The U.S has the largest wage gap between generalist and specialist physicians and the highest tuition fees among developed countries, according to the report. Narrowing that gap and subsidizing medical school tuition fees to get more medical students into primary-care programs would help stabilize the sector, researchers said.

Family medicine physicians earned an average of $236,000 per year, less than half of plastic surgeon’s $526,000 compensation package, according to Medscape data.

Reimbursement surged for procedure-oriented specialties when Congress shifted pay models from physicians’ historical charges to the “relative values” of services in 1992. High payments for new services under the Medicare physician fee schedule, coupled with substantial increases in the number of expensive diagnostics and interventions, has widened the income gap between primary-care physicians and specialists, causing more students to pursue specialties.
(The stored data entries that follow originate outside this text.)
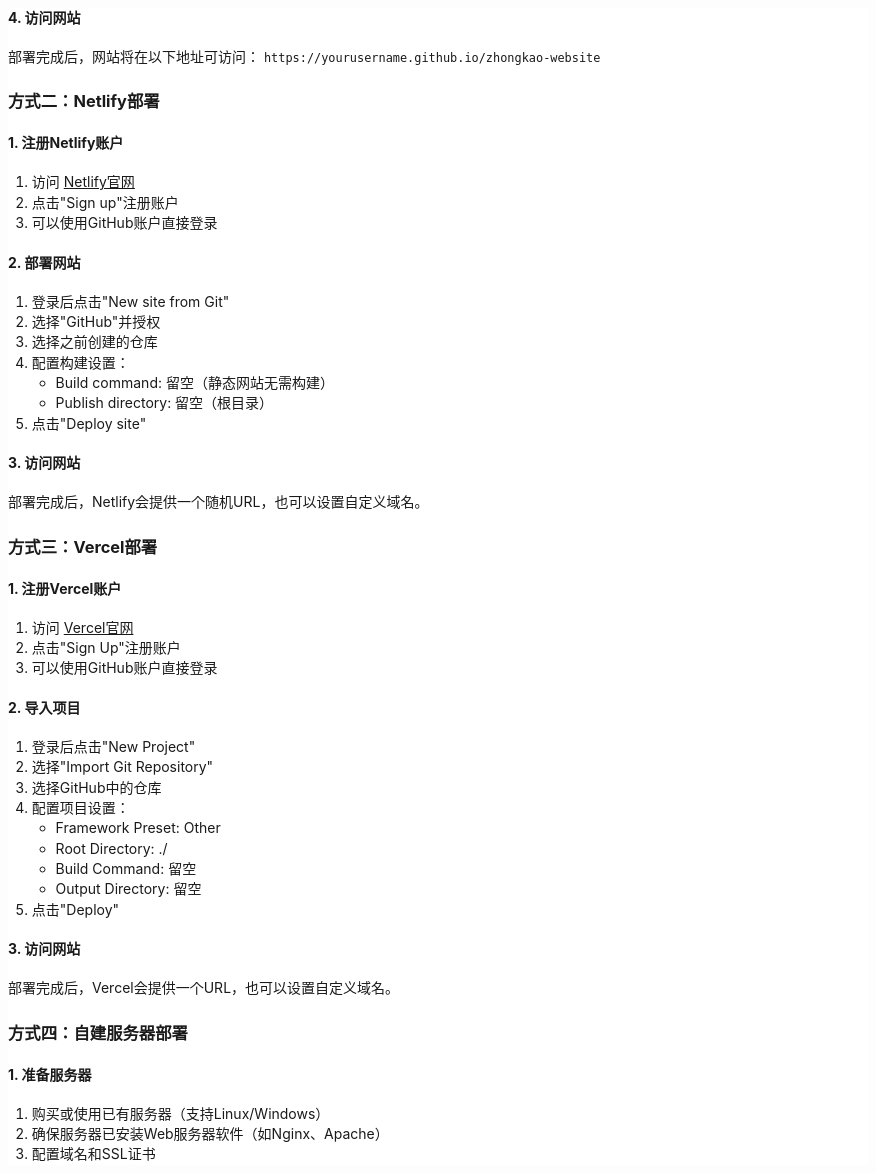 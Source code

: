 #### 4. 访问网站
部署完成后，网站将在以下地址可访问：
`https://yourusername.github.io/zhongkao-website`

### 方式二：Netlify部署

#### 1. 注册Netlify账户
1. 访问 [Netlify官网](https://www.netlify.com/)
2. 点击"Sign up"注册账户
3. 可以使用GitHub账户直接登录

#### 2. 部署网站
1. 登录后点击"New site from Git"
2. 选择"GitHub"并授权
3. 选择之前创建的仓库
4. 配置构建设置：
   - Build command: 留空（静态网站无需构建）
   - Publish directory: 留空（根目录）
5. 点击"Deploy site"

#### 3. 访问网站
部署完成后，Netlify会提供一个随机URL，也可以设置自定义域名。

### 方式三：Vercel部署

#### 1. 注册Vercel账户
1. 访问 [Vercel官网](https://vercel.com/)
2. 点击"Sign Up"注册账户
3. 可以使用GitHub账户直接登录

#### 2. 导入项目
1. 登录后点击"New Project"
2. 选择"Import Git Repository"
3. 选择GitHub中的仓库
4. 配置项目设置：
   - Framework Preset: Other
   - Root Directory: ./
   - Build Command: 留空
   - Output Directory: 留空
5. 点击"Deploy"

#### 3. 访问网站
部署完成后，Vercel会提供一个URL，也可以设置自定义域名。

### 方式四：自建服务器部署

#### 1. 准备服务器
1. 购买或使用已有服务器（支持Linux/Windows）
2. 确保服务器已安装Web服务器软件（如Nginx、Apache）
3. 配置域名和SSL证书
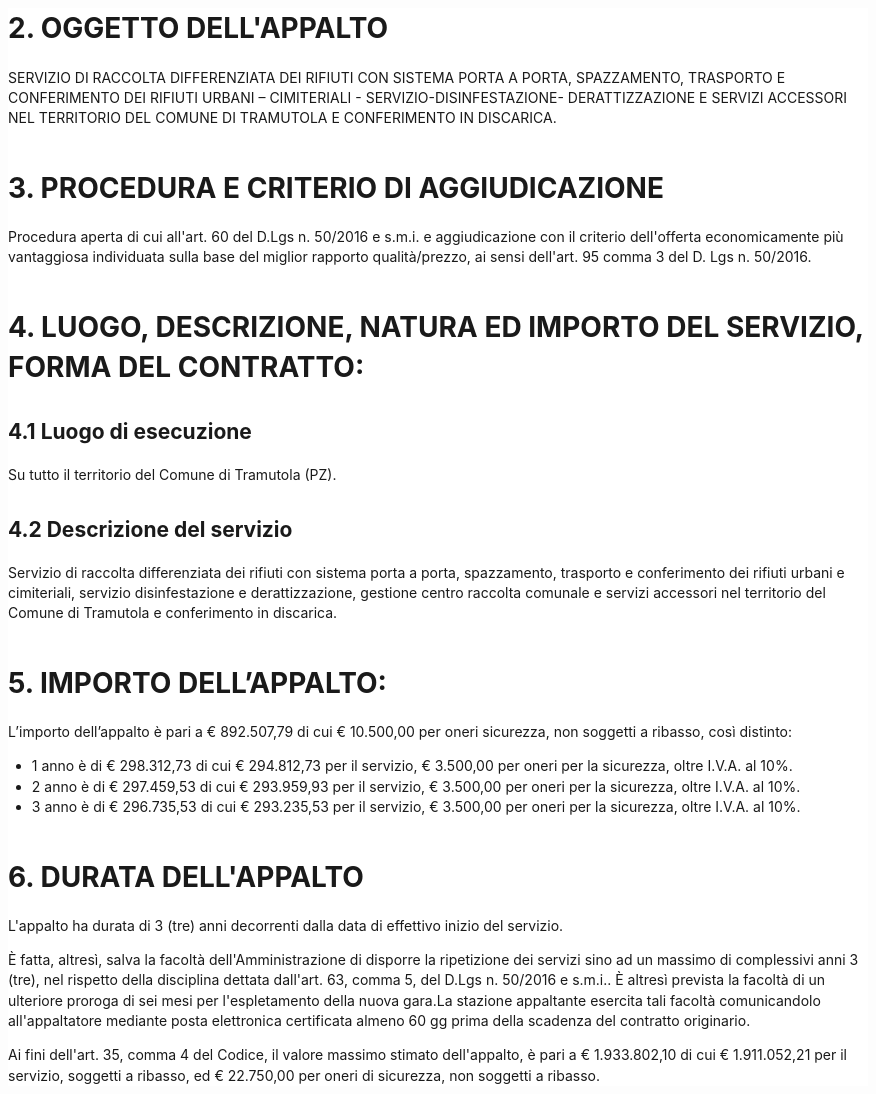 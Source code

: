 # 2. OGGETTO DELL'APPALTO
SERVIZIO DI RACCOLTA DIFFERENZIATA DEI RIFIUTI CON SISTEMA PORTA A PORTA, SPAZZAMENTO, TRASPORTO E CONFERIMENTO DEI RIFIUTI URBANI – CIMITERIALI - SERVIZIO-DISINFESTAZIONE- DERATTIZZAZIONE E SERVIZI ACCESSORI NEL TERRITORIO DEL COMUNE DI TRAMUTOLA E CONFERIMENTO IN DISCARICA.

# 3. PROCEDURA E CRITERIO DI AGGIUDICAZIONE
Procedura aperta di cui all'art. 60 del D.Lgs n. 50/2016 e s.m.i. e aggiudicazione con il criterio dell'offerta economicamente più vantaggiosa individuata sulla base del miglior rapporto qualità/prezzo, ai sensi dell'art. 95 comma 3 del D. Lgs n. 50/2016.

# 4. LUOGO, DESCRIZIONE, NATURA ED IMPORTO DEL SERVIZIO, FORMA DEL CONTRATTO:  
## 4.1 Luogo di esecuzione
Su tutto il territorio del Comune di Tramutola (PZ). 

## 4.2 Descrizione del servizio
Servizio di raccolta differenziata dei rifiuti con sistema porta a porta, spazzamento, trasporto e conferimento dei rifiuti urbani e cimiteriali, servizio disinfestazione e derattizzazione, gestione centro raccolta comunale e servizi accessori nel territorio del Comune di Tramutola e conferimento in discarica.

# 5. IMPORTO DELL’APPALTO:  
L’importo dell’appalto è pari a € 892.507,79  di cui € 10.500,00 per oneri sicurezza, non soggetti a ribasso, così distinto: 
- 1 anno è di € 298.312,73 di cui € 294.812,73 per il servizio, € 3.500,00 per oneri per la sicurezza, oltre I.V.A. al 10%. 
- 2 anno è di € 297.459,53 di cui € 293.959,93 per il servizio, € 3.500,00 per oneri per la sicurezza, oltre I.V.A. al 10%. 
- 3 anno è di € 296.735,53 di cui € 293.235,53 per il servizio, € 3.500,00 per oneri per la sicurezza, oltre I.V.A. al 10%. 

# 6. DURATA DELL'APPALTO
L'appalto ha durata di 3 (tre) anni decorrenti dalla data di effettivo inizio del servizio.

È fatta, altresì, salva la facoltà dell'Amministrazione di disporre la ripetizione dei servizi sino ad un massimo di complessivi anni 3 (tre), nel rispetto della disciplina dettata dall'art. 63, comma 5, del D.Lgs n. 50/2016 e s.m.i.. È altresì prevista la facoltà di un ulteriore proroga di sei mesi per l'espletamento della nuova gara.La stazione appaltante esercita tali facoltà comunicandolo all'appaltatore mediante posta elettronica certificata almeno 60 gg prima della scadenza del contratto originario.

Ai fini dell'art. 35, comma 4 del Codice, il valore massimo stimato dell'appalto, è pari a € 1.933.802,10 di cui € 1.911.052,21 per il servizio, soggetti a ribasso, ed € 22.750,00 per oneri di sicurezza, non soggetti a ribasso.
CMS has put limited resources into updating the physician fee schedule, said Paul Ginsburg, health policy professor at the University of Southern California and senior fellow of the USC Schaeffer Center for Health Policy and Economics.

“The Medicare physician fee schedule started out with an effective shift from specialties to primary care, but lost it overtime with a flawed updating process. The fee schedule really needs more attention than it has gotten,” he said, noting that it been in effect for 30 years now. “A lot better data could be used to make payments more accurate and reflect the relative cost of providing different services.”

The Affordable Care Act aimed to shift the focus to more preventative treatment and primary-care visits, with many of the law’s provisions focusing on caring for all of a patient’s needs. But it didn’t carve out long-term financing mechanisms.

Programs like the ACA-established Prevention and Public Health Fund, which allocated $15 billion over 10 years to support primary-care efforts, have been constantly underfunded.

These reimbursement models and investment patterns have exacerbated primary-care shortages, which are poised to get worse, data show.

The U.S. needs nearly 16,000 more primary-care physicians to meet current demand in health professional shortage areas, according to the latest data from HHS’ Health Resources and Services Administration. The shortage could balloon to 48,000 by 2034 as more primary-care physicians switch to specialty care and retire, the Association of American Medical Colleges estimates.

The physician fee schedule is the only Medicare payment system that has a budget neutrality requirement, which has pitted physician specialties against each other. Doctors staunchly oppose any pay cuts, which has deterred Congress, Goldsmith said.

“There’s plenty of evidence that a properly armed primary-care physician can make a difference, but that still hasn’t penetrated the thick skulls in Washington D.C.,” he said. “Putting resources in the front end of care can save money and lives, but it doesn’t get the advocacy muscle it needs in this political culture. This is a political problem.”